Manipulação de expectativas e desenvolvimento econômico

As expectativas desempenham um importante papel em qualquer processo de desenvolvimento econômico que são, em essência, processos abertos: suas trajetórias e resultados não estão pré-determinados, mas dependem da ação de múltiplos grupos e indivíduos por sua vez influenciados pela informação ou desinformação que flui sobre eles. Esses processos têm diferentes graus de previsibilidade mas podem ser canalizados para a direção desejada por meio de políticas públicas, incluindo intervenções para configurar expectativas que deem sustento às estratégias adotadas.Os processos econômicos costumam estar fortemente influenciados pelas expectativas sobre o que se supõe poderia acontecer no futuro mediato e imediato [[Ver Ivarola, L., Marqués, G. and Weisman, D., (2013) [‘Expectations-based Processes – An Interventionist Account of Economic Practice: Putting the Direct Practice of Economics on the Agenda of Philosophy of Economics’. Economic Thought, 2.2, pp. 20-32->http://www.worldeconomicsassociation.org/files/journals/economicthought/WEA-ET-2-2-Ivarola-et-al.pdf).].]]. A informação – certa ou manipulada – que as pessoas recebem do contexto socioeconômico moldam suas expectativas sobre como evoluirão aspectos críticos do desenvolvimento econômico (local, nacional ou global) e essas expectativas incidem, direta ou indiretamente, sobre sua conduta social, econômica e política.

A “nuvem de expectativas”

A forma como se configuram as expectativas depende de uma quantidade de variáveis, algumas próprias da ação do setor público e outras, da ação privada e da sociedade civil, tudo isso mediado pelos meios de comunicação públicos ou privados e o grau de esclarecimento que as pessoas têm sobre o que acontece.
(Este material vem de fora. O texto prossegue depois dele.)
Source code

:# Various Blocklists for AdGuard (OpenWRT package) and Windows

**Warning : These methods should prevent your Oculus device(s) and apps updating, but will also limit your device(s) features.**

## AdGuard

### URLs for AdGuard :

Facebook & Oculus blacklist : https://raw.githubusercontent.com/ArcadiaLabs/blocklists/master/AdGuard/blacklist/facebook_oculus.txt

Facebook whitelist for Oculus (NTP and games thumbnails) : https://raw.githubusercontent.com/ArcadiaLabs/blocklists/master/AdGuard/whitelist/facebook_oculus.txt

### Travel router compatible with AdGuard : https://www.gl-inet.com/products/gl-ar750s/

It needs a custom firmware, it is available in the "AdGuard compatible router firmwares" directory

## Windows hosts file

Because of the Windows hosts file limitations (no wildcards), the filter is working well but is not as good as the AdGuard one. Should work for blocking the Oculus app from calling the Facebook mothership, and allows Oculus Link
O setor público gera expectativas com as políticas públicas que adota e os resultados que emergem de sua gestão, incluindo a publicidade dos atos do governo e como consegue destacar sua importância e significação para o desenvolvimento. O setor privado influi sobre as expectativas por meio dos investimentos que realiza, a publicidade que veicula e os resultados que logra obter. Também contribuem para moldar expectativas as associações civis, organizações de desenvolvimento, universidades e usinas de pensamento estratégico. O conjunto dessas e outras intervenções são as que configuram o que viemos a chamar de “nuvem de expectativas”, que envolve o processo de desenvolvimento condicionando sucessos e trajetória.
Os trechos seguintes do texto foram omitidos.